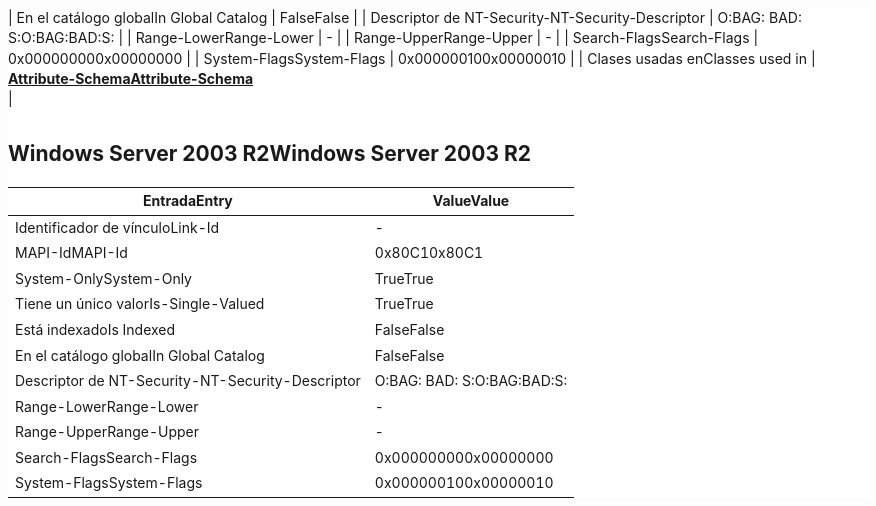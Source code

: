 | <span data-ttu-id="9159f-191">En el catálogo global</span><span class="sxs-lookup"><span data-stu-id="9159f-191">In Global Catalog</span></span>      | <span data-ttu-id="9159f-192">False</span><span class="sxs-lookup"><span data-stu-id="9159f-192">False</span></span>                                                    |
| <span data-ttu-id="9159f-193">Descriptor de NT-Security-</span><span class="sxs-lookup"><span data-stu-id="9159f-193">NT-Security-Descriptor</span></span> | <span data-ttu-id="9159f-194">O:BAG: BAD: S:</span><span class="sxs-lookup"><span data-stu-id="9159f-194">O:BAG:BAD:S:</span></span>                                             |
| <span data-ttu-id="9159f-195">Range-Lower</span><span class="sxs-lookup"><span data-stu-id="9159f-195">Range-Lower</span></span>            | \-                                                       |
| <span data-ttu-id="9159f-196">Range-Upper</span><span class="sxs-lookup"><span data-stu-id="9159f-196">Range-Upper</span></span>            | \-                                                       |
| <span data-ttu-id="9159f-197">Search-Flags</span><span class="sxs-lookup"><span data-stu-id="9159f-197">Search-Flags</span></span>           | <span data-ttu-id="9159f-198">0x00000000</span><span class="sxs-lookup"><span data-stu-id="9159f-198">0x00000000</span></span>                                               |
| <span data-ttu-id="9159f-199">System-Flags</span><span class="sxs-lookup"><span data-stu-id="9159f-199">System-Flags</span></span>           | <span data-ttu-id="9159f-200">0x00000010</span><span class="sxs-lookup"><span data-stu-id="9159f-200">0x00000010</span></span>                                               |
| <span data-ttu-id="9159f-201">Clases usadas en</span><span class="sxs-lookup"><span data-stu-id="9159f-201">Classes used in</span></span>        | [<span data-ttu-id="9159f-202">**Attribute-Schema**</span><span class="sxs-lookup"><span data-stu-id="9159f-202">**Attribute-Schema**</span></span>](c-attributeschema.md)<br/> |



## <a name="windows-server-2003-r2"></a><span data-ttu-id="9159f-203">Windows Server 2003 R2</span><span class="sxs-lookup"><span data-stu-id="9159f-203">Windows Server 2003 R2</span></span>



| <span data-ttu-id="9159f-204">Entrada</span><span class="sxs-lookup"><span data-stu-id="9159f-204">Entry</span></span> | <span data-ttu-id="9159f-205">Value</span><span class="sxs-lookup"><span data-stu-id="9159f-205">Value</span></span> |
|------------------------|----------------------------------------------------------|
| <span data-ttu-id="9159f-206">Identificador de vínculo</span><span class="sxs-lookup"><span data-stu-id="9159f-206">Link-Id</span></span>                | \-                                                       |
| <span data-ttu-id="9159f-207">MAPI-Id</span><span class="sxs-lookup"><span data-stu-id="9159f-207">MAPI-Id</span></span>                | <span data-ttu-id="9159f-208">0x80C1</span><span class="sxs-lookup"><span data-stu-id="9159f-208">0x80C1</span></span>                                                   |
| <span data-ttu-id="9159f-209">System-Only</span><span class="sxs-lookup"><span data-stu-id="9159f-209">System-Only</span></span>            | <span data-ttu-id="9159f-210">True</span><span class="sxs-lookup"><span data-stu-id="9159f-210">True</span></span>                                                     |
| <span data-ttu-id="9159f-211">Tiene un único valor</span><span class="sxs-lookup"><span data-stu-id="9159f-211">Is-Single-Valued</span></span>       | <span data-ttu-id="9159f-212">True</span><span class="sxs-lookup"><span data-stu-id="9159f-212">True</span></span>                                                     |
| <span data-ttu-id="9159f-213">Está indexado</span><span class="sxs-lookup"><span data-stu-id="9159f-213">Is Indexed</span></span>             | <span data-ttu-id="9159f-214">False</span><span class="sxs-lookup"><span data-stu-id="9159f-214">False</span></span>                                                    |
| <span data-ttu-id="9159f-215">En el catálogo global</span><span class="sxs-lookup"><span data-stu-id="9159f-215">In Global Catalog</span></span>      | <span data-ttu-id="9159f-216">False</span><span class="sxs-lookup"><span data-stu-id="9159f-216">False</span></span>                                                    |
| <span data-ttu-id="9159f-217">Descriptor de NT-Security-</span><span class="sxs-lookup"><span data-stu-id="9159f-217">NT-Security-Descriptor</span></span> | <span data-ttu-id="9159f-218">O:BAG: BAD: S:</span><span class="sxs-lookup"><span data-stu-id="9159f-218">O:BAG:BAD:S:</span></span>                                             |
| <span data-ttu-id="9159f-219">Range-Lower</span><span class="sxs-lookup"><span data-stu-id="9159f-219">Range-Lower</span></span>            | \-                                                       |
| <span data-ttu-id="9159f-220">Range-Upper</span><span class="sxs-lookup"><span data-stu-id="9159f-220">Range-Upper</span></span>            | \-                                                       |
| <span data-ttu-id="9159f-221">Search-Flags</span><span class="sxs-lookup"><span data-stu-id="9159f-221">Search-Flags</span></span>           | <span data-ttu-id="9159f-222">0x00000000</span><span class="sxs-lookup"><span data-stu-id="9159f-222">0x00000000</span></span>                                               |
| <span data-ttu-id="9159f-223">System-Flags</span><span class="sxs-lookup"><span data-stu-id="9159f-223">System-Flags</span></span>           | <span data-ttu-id="9159f-224">0x00000010</span><span class="sxs-lookup"><span data-stu-id="9159f-224">0x00000010</span></span>                                               |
· · · · ·
- TRY IT: Reproduce each line of the records in which the string "Global" appears.

- ANSWER TO THIS TASK:
: | <span data-ttu-id="9159f-191">En el catálogo global</span><span class="sxs-lookup"><span data-stu-id="9159f-191">In Global Catalog</span></span>      | <span data-ttu-id="9159f-192">False</span><span class="sxs-lookup"><span data-stu-id="9159f-192">False</span></span>                                                    |
| <span data-ttu-id="9159f-215">En el catálogo global</span><span class="sxs-lookup"><span data-stu-id="9159f-215">In Global Catalog</span></span>      | <span data-ttu-id="9159f-216">False</span><span class="sxs-lookup"><span data-stu-id="9159f-216">False</span></span>                                                    |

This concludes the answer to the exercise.